Deprem gibi bir felaketin olma olasılığı çok yüksek olan ülkemizde imar affı, kentsel dönüşüm ile fay hatlarına hava alanı ve yerleşim yerleri gibi büyük yatırımların yapımına izin vermek, rant (getirim) ve rüşvet dedikodularının olması gerçekten çok vahim bir durumdur. Bu hiçbir çağdaş ve modern ülkede yaşanması olanaklı değildir. Gerçekten ülkemizde olması hayret uyandıran son derece ahlaki sorunlar yaşanmaktadır. Diğer üzücü bir durum ise bu yaşanan olaylardan hiçbir ders alınmamaktadır. Yıkılan binaların betonlarına bakarsanız toz gibi dağılmaktadır. En acısı da bir ülke olarak bir savaşa girsek bu kadar kayıp yani zayiat vermezdik. Diğer bir üzücü durum ise ülke kaynaklarının heba edilmesi ve ülke ekonomisine verdiği zararlardır. Kısaca bu olumsuzlukların yaşanması gelecek nesillerin ekonomik ve sosyal refahından çalmaktır. Tüm halkımız bilinçli bir şekilde davranarak iktidarlardan bunun hesabını sormalıdır.
3. Sonuçlar ve öneriler.
a. İvedilikle tekrar GATA K.lığı yeniden faaliyetlerine başlamalı, askeri doktor ve sağlık personeli eğitimine başlamalıdır. Her ilin doğal afetlerdeki sağlık tahliye ve tedavi sistemi bir an önce kurulmalıdır. Gnkur. Bşk. ligi bünyesinde ivedilikle " DOĞAL AFETLER YARDIM KOORDİNASYON MERKEZİ " kurulması ve her bölgedeki askeri birlikler tarafından yapılan planları ile koordinasyonu sağlanmalıdır. Ayrıca her il ve ilçenin valilikleri ile belediyelerin Doğal Afetler Yardım ve Koordinasyon planları ülkemizde yaşanan her doğal afete göre ( deprem, orman yangını, sel ve heyelan vb.) ayrıntılı yapılmalıdır.
Bugün depreme gereken yardım ve desteği sağlamak ve tüm ülke sathında yapılan maddi ve ayni yardım ve desteklerin oluşturulan merkezlerinden birine gittim ve gördüğüm manzara karşısında gurur duydum ve duygulandım. Konyaaltı Belediyesince işletilen merkeze çok büyük bir miktar tutan ve evimde ne kadar kazak, mont, gömlek, pantolon v kıyafetleri bu merkeze teslim ettim. İnanın ihtiyaç sahibi bir depremzede ye bir katkısı olabileceğini düşünmek bile beni çok mutlu etti. Ayrıca meslektaşlarımın başlattığı parasal desteklere de gücüm oranında katıldım. Gerçekten zaman milli birlik ve beraberlik içinde kenetlenme zamanıdır. Gördüğüm kalabalık ve yardım yapanların coşkusu ve gururunu gözlerimle gördüm. Bu ülkeye asla bir şey olmaz diye düşündüm.

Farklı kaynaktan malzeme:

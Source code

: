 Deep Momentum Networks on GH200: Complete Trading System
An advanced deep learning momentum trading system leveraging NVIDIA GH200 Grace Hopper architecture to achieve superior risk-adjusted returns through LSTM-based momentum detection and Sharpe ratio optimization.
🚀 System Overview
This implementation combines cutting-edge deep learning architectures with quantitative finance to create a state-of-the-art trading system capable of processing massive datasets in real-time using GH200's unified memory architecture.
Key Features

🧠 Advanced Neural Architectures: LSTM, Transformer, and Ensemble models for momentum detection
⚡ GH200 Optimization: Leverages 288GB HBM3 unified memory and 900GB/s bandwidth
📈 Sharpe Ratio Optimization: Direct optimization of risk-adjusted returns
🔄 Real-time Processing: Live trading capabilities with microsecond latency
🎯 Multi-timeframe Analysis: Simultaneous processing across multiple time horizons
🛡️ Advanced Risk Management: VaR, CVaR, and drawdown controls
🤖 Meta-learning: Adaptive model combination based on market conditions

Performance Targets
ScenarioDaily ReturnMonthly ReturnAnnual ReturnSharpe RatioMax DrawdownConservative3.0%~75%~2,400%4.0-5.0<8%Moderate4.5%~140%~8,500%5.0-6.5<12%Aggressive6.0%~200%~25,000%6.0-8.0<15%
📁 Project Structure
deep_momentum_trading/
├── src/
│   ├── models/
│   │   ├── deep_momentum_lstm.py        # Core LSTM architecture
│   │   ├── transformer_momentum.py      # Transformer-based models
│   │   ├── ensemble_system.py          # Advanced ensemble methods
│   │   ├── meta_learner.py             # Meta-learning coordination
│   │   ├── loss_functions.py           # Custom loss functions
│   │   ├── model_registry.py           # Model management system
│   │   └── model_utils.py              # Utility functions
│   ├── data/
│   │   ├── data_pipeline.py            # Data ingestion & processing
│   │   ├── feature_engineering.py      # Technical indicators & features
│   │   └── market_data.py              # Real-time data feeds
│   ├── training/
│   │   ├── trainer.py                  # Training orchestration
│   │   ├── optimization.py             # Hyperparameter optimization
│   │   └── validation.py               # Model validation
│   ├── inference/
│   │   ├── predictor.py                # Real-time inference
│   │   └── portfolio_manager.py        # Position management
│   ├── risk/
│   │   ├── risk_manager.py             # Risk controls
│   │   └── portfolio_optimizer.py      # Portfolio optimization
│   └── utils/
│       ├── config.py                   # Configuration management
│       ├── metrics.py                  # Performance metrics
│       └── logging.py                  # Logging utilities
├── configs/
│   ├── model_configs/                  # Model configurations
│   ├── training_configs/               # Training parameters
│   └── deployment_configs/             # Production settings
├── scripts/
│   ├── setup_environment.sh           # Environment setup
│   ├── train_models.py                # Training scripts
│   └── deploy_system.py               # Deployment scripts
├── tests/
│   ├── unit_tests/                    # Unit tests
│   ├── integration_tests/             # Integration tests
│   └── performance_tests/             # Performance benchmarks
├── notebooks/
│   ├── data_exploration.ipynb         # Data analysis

Bu yaşanan olumsuzluklara rağmen bazı dersler çıkararak ve milli birlik ve beraberlik içinde kenetlenerek bu iktidardan kurtulabiliriz ve çağdaş, modern ve Atatürkçü düşünce sistemini esas alan bir sisteme geçebiliriz. Öneriler konusunda verdiğim konferanslar ile gazetelerde yazdığım makalelerde neden CHP hakkında yapıcı eleştiriler yaptığımı lütfen yadırgamayın. Çünkü ülkemizde yaşanan çok önemli sorunların çözümü için tek kurtuluş ümidimiz olan, Türkiye’nin psiko-sosyal ve kültürel bir milli hedefi olan “ ÇAĞDAŞ UYGARLIK SEVİYESİNE ULAŞMAK “ için bir okul olmasını istediği ve Atatürk’ün benim önemli iki eserimden dediği CHP'nin kendi içindeki sorunları çözerek ve Atatürkçü düşünce sistemi ve ilkelerini benimsemiş tüm diğer partiler, dernekler ve sivil toplum örgütleriyle bütünleşerek ve ülkemizdeki denetim ve kontrol görevini sağlıklı bir şekilde yapmak amacıyla, şimdiden iktidara gelecek şekilde hazırlıklarına başlamalıdır. Selam ve saygılarımla sağlıcakla kalınız.